Write out the material below exactly, beginning at the line that contains "- **Activity** Reaction" and ending with its last line, both ends included; write nothing else.

▸ Dataset excerpts
*** Begin section ***

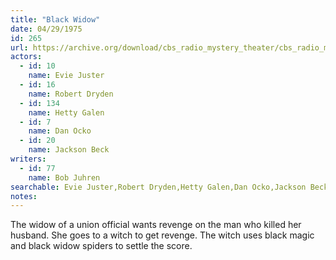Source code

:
 ```yaml
---
title: "Black Widow"
date: 04/29/1975
id: 265
url: https://archive.org/download/cbs_radio_mystery_theater/cbs_radio_mystery_theater-0251-0300.zip/cbs_radio_mystery_theater-0251-0300%2Fcbsrmt_0265_black_widow.mp3
actors:  
  - id: 10
    name: Evie Juster  
  - id: 16
    name: Robert Dryden  
  - id: 134
    name: Hetty Galen  
  - id: 7
    name: Dan Ocko  
  - id: 20
    name: Jackson Beck
writers:  
  - id: 77
    name: Bob Juhren
searchable: Evie Juster,Robert Dryden,Hetty Galen,Dan Ocko,Jackson Beck Bob Juhren
notes:  
---
```

The widow of a union official wants revenge on the man who killed her husband. She goes to a witch to get revenge. The witch uses black magic and black widow spiders to settle the score.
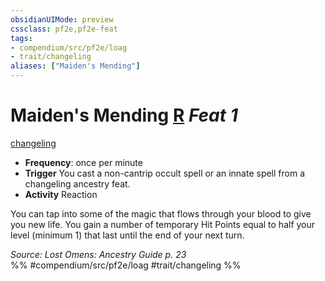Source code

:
 ```yaml
---
obsidianUIMode: preview
cssclass: pf2e,pf2e-feat
tags:
- compendium/src/pf2e/loag
- trait/changeling
aliases: ["Maiden's Mending"]
---
```

# Maiden's Mending  [R](/rules/core-rulebook/chapter-9-playing-the-game.md#Actions "Reaction") *Feat 1*  
[changeling](/rules/traits/changeling-b1.md)  

- **Frequency**: once per minute
- **Trigger** You cast a non-cantrip occult spell or an innate spell from a changeling ancestry feat.
- **Activity** Reaction

You can tap into some of the magic that flows through your blood to give you new life. You gain a number of temporary Hit Points equal to half your level (minimum 1) that last until the end of your next turn.

*Source: Lost Omens: Ancestry Guide p. 23*  
%% #compendium/src/pf2e/loag #trait/changeling %%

*** End section ***

▸ Response to this exercise
- **Activity** Reaction

You can tap into some of the magic that flows through your blood to give you new life. You gain a number of temporary Hit Points equal to half your level (minimum 1) that last until the end of your next turn.

*Source: Lost Omens: Ancestry Guide p. 23*  
%% #compendium/src/pf2e/loag #trait/changeling %%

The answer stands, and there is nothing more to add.